Work order - Scan the entries for lines with the word "basis", then copy those lines.

──────── Provided material ────────

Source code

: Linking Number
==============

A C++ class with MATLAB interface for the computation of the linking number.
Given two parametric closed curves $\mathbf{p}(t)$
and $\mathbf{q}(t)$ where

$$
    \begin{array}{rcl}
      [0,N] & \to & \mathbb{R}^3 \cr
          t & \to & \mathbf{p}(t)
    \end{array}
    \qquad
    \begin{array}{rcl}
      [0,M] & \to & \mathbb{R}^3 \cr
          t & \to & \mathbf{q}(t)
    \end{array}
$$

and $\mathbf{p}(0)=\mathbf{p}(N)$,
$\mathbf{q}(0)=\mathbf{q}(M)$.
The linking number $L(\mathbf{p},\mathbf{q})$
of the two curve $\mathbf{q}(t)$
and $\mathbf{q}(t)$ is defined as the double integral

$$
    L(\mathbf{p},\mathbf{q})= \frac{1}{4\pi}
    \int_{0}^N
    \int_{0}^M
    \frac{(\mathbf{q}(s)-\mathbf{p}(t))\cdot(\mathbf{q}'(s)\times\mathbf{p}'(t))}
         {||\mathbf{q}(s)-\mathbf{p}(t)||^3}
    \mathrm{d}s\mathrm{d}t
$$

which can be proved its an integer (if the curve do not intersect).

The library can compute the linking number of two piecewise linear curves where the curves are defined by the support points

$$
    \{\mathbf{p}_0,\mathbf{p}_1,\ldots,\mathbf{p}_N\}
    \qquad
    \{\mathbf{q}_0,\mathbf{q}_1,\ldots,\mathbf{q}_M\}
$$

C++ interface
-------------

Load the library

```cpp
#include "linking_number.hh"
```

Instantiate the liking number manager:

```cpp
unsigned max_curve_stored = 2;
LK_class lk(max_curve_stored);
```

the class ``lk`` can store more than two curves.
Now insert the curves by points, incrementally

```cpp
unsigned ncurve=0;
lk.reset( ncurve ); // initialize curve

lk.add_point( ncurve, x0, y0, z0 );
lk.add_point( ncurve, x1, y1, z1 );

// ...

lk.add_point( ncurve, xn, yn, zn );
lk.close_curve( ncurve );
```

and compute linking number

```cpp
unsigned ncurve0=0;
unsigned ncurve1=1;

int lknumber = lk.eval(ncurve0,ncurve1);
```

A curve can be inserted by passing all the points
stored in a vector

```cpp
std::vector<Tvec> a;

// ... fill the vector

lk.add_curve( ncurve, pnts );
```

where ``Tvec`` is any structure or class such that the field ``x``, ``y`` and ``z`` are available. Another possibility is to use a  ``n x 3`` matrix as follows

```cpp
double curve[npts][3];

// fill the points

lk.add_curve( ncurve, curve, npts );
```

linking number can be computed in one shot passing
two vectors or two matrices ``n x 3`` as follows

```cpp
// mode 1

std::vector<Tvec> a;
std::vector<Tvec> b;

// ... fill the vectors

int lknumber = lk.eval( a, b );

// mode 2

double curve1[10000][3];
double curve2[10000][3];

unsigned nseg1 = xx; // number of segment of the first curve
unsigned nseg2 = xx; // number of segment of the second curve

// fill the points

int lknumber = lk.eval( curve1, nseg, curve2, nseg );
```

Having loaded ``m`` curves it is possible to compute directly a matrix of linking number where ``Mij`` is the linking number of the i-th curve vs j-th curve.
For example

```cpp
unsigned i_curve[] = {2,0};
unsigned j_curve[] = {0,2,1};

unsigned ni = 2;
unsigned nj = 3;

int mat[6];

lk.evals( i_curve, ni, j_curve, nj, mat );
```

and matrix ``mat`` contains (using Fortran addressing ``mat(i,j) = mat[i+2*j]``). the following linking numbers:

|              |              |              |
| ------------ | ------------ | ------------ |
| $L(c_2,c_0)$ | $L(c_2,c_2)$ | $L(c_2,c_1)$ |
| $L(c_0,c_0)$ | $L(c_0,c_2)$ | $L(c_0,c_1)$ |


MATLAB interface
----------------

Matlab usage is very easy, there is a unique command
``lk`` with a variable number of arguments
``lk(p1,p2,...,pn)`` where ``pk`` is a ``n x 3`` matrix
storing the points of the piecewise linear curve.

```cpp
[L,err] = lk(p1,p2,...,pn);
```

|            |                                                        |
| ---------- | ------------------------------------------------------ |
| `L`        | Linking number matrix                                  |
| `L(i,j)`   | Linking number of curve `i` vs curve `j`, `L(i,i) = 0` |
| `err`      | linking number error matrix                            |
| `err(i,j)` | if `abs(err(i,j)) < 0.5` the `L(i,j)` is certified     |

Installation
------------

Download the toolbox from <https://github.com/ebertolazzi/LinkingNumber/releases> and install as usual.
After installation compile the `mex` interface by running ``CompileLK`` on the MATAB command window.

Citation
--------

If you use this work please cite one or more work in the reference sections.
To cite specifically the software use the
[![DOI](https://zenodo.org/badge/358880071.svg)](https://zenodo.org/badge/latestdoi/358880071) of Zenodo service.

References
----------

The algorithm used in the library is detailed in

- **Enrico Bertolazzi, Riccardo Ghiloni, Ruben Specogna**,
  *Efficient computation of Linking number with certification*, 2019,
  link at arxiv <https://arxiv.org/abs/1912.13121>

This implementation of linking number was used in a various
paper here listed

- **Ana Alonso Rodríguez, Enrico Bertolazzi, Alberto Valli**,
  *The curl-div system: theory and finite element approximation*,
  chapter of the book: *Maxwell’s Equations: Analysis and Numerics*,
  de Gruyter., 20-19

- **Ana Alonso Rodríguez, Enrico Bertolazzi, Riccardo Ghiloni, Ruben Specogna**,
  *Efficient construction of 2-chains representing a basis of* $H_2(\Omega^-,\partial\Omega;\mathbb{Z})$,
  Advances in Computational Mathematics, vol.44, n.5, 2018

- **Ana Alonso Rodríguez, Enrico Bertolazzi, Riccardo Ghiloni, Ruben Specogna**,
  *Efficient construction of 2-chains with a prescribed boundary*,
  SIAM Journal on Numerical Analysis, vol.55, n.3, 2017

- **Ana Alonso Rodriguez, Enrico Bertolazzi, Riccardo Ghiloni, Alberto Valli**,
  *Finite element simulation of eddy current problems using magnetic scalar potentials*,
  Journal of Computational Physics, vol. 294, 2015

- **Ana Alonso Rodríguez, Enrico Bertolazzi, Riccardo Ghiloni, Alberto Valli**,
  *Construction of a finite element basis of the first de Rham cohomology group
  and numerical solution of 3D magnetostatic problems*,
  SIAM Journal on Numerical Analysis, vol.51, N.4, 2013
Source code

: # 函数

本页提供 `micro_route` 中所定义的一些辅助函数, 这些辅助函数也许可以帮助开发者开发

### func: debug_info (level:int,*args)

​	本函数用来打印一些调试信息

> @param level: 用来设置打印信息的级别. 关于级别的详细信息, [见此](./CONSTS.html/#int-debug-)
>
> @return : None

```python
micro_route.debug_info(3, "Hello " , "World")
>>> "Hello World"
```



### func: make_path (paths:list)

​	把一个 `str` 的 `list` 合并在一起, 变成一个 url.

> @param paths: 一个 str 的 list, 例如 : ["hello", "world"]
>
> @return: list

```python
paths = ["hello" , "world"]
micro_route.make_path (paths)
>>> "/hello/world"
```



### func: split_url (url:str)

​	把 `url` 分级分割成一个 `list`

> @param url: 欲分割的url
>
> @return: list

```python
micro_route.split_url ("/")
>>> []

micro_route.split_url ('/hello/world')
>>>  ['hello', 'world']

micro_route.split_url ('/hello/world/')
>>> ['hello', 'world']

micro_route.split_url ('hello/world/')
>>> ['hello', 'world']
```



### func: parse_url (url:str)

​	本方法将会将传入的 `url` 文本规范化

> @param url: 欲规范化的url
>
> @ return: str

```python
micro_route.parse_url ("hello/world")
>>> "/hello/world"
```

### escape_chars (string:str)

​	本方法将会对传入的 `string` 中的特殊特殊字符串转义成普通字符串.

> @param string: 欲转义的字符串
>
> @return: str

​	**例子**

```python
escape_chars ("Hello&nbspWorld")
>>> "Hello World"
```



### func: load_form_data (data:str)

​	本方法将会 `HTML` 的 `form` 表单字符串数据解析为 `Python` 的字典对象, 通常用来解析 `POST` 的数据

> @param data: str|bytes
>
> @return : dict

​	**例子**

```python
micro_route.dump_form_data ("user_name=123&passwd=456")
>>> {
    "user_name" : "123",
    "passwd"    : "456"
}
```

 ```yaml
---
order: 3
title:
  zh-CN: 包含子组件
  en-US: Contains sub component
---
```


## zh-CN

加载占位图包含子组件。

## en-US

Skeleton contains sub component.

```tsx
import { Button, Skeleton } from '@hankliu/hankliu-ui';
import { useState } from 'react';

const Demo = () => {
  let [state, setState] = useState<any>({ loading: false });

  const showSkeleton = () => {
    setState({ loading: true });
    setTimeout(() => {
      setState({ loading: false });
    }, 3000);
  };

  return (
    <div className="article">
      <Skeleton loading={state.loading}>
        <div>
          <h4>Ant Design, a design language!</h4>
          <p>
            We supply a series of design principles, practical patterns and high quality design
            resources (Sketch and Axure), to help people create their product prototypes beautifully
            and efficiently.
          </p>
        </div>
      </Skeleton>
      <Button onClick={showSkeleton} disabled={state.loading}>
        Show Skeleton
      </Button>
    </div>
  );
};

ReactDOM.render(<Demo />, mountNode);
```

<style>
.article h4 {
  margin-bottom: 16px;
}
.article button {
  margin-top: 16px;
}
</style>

────────

Response to this exercise -
  *Efficient construction of 2-chains representing a basis of* $H_2(\Omega^-,\partial\Omega;\mathbb{Z})$,
  *Construction of a finite element basis of the first de Rham cohomology group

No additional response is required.